======== Exercise data
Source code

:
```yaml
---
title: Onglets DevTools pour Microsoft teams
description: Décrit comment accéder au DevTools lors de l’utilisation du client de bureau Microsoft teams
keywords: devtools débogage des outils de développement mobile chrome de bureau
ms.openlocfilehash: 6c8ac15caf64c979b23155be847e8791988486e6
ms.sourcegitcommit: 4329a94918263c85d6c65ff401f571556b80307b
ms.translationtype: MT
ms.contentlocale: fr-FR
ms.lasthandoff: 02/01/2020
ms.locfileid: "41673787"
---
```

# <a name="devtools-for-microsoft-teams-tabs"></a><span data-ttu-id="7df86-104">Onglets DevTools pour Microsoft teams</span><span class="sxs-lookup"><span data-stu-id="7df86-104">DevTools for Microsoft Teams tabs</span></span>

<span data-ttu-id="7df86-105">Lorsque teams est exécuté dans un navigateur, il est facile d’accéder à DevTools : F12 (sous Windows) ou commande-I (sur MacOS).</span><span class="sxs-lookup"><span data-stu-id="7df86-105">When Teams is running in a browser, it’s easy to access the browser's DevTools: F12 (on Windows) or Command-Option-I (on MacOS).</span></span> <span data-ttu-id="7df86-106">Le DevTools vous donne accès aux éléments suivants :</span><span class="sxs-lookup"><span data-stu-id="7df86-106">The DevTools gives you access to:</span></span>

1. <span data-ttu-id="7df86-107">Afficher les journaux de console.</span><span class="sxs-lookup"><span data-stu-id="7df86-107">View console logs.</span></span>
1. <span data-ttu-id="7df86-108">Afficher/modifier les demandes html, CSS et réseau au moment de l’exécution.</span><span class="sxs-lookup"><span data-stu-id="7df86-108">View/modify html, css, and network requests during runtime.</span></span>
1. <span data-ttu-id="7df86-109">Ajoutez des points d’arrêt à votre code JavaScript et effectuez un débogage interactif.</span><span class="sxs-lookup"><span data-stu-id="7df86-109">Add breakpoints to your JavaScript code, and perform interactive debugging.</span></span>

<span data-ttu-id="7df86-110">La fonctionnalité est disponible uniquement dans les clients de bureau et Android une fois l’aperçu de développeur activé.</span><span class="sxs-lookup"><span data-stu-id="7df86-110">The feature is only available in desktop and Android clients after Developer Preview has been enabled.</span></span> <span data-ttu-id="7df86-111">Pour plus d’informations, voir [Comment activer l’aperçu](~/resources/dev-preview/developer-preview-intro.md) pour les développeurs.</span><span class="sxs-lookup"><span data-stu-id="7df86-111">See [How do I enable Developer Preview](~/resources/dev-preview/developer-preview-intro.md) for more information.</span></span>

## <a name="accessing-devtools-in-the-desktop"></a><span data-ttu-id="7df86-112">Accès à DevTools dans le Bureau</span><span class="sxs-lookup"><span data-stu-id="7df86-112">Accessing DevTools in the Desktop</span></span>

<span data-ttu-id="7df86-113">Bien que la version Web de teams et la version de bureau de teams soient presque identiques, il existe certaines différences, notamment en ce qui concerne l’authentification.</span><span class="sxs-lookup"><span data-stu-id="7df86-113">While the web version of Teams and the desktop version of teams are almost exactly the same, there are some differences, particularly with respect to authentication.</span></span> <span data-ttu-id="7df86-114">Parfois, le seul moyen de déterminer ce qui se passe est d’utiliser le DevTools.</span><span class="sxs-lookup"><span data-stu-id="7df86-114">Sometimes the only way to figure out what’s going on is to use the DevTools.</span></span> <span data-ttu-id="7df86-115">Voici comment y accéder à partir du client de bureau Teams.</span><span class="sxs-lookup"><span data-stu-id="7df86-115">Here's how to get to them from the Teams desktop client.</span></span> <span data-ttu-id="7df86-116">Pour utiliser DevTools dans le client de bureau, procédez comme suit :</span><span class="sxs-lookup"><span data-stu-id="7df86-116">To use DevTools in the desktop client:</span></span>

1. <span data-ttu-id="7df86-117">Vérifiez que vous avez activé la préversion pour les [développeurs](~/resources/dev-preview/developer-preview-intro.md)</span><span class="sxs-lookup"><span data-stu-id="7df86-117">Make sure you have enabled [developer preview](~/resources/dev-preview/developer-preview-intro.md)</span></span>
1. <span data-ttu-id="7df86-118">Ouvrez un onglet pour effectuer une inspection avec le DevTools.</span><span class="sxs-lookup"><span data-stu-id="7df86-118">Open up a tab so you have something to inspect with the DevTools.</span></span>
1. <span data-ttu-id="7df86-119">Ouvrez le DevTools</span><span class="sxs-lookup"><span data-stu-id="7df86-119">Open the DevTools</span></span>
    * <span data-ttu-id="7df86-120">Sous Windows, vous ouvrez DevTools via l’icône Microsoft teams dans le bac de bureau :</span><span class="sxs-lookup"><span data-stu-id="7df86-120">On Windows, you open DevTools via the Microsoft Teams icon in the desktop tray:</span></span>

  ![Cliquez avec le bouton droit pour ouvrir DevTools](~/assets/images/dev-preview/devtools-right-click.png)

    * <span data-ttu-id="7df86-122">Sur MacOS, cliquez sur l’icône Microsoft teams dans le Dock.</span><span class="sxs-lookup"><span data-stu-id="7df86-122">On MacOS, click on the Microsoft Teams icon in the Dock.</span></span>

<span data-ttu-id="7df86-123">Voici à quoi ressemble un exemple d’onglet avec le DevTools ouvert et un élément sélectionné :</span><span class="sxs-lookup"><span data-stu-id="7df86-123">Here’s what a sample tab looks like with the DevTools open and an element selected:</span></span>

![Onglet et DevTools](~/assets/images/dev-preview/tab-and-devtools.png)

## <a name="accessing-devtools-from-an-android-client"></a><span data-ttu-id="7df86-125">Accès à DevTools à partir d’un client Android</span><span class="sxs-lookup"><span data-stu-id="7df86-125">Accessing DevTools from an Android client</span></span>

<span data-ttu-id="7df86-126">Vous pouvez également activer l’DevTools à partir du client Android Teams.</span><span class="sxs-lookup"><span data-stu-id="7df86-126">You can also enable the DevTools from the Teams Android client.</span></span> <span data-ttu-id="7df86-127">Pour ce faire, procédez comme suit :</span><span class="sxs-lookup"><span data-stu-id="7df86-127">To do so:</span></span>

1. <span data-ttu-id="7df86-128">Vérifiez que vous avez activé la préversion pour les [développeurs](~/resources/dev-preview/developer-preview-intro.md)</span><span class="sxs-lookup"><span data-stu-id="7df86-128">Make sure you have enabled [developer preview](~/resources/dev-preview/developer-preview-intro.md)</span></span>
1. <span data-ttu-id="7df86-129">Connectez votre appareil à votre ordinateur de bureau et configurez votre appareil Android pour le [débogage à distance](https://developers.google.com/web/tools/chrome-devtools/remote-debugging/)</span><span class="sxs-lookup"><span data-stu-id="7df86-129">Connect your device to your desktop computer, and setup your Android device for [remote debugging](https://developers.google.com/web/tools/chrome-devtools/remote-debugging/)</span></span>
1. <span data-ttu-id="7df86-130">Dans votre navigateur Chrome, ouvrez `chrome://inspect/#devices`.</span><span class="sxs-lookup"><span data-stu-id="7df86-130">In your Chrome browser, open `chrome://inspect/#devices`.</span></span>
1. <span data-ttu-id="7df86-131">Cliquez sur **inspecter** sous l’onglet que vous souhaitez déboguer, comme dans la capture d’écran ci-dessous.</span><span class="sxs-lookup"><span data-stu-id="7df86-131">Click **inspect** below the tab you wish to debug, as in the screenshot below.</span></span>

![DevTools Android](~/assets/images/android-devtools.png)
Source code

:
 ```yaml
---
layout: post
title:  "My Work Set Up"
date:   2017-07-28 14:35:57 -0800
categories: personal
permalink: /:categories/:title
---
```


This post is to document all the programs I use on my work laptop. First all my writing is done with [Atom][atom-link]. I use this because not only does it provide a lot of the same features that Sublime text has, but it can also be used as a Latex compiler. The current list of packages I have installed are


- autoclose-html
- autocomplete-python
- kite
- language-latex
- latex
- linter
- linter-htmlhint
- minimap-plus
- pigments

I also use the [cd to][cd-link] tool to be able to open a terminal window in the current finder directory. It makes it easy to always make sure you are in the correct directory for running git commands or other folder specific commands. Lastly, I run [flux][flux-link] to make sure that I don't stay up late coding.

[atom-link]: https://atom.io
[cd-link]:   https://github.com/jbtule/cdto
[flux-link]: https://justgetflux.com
================
→ Exercise directions
Please reproduce, word for word, every line from the line with "- minimap-plus" to the final line above, including both ends.

→ Answer section
- minimap-plus
- pigments

I also use the [cd to][cd-link] tool to be able to open a terminal window in the current finder directory. It makes it easy to always make sure you are in the correct directory for running git commands or other folder specific commands. Lastly, I run [flux][flux-link] to make sure that I don't stay up late coding.

[atom-link]: https://atom.io
[cd-link]:   https://github.com/jbtule/cdto
[flux-link]: https://justgetflux.com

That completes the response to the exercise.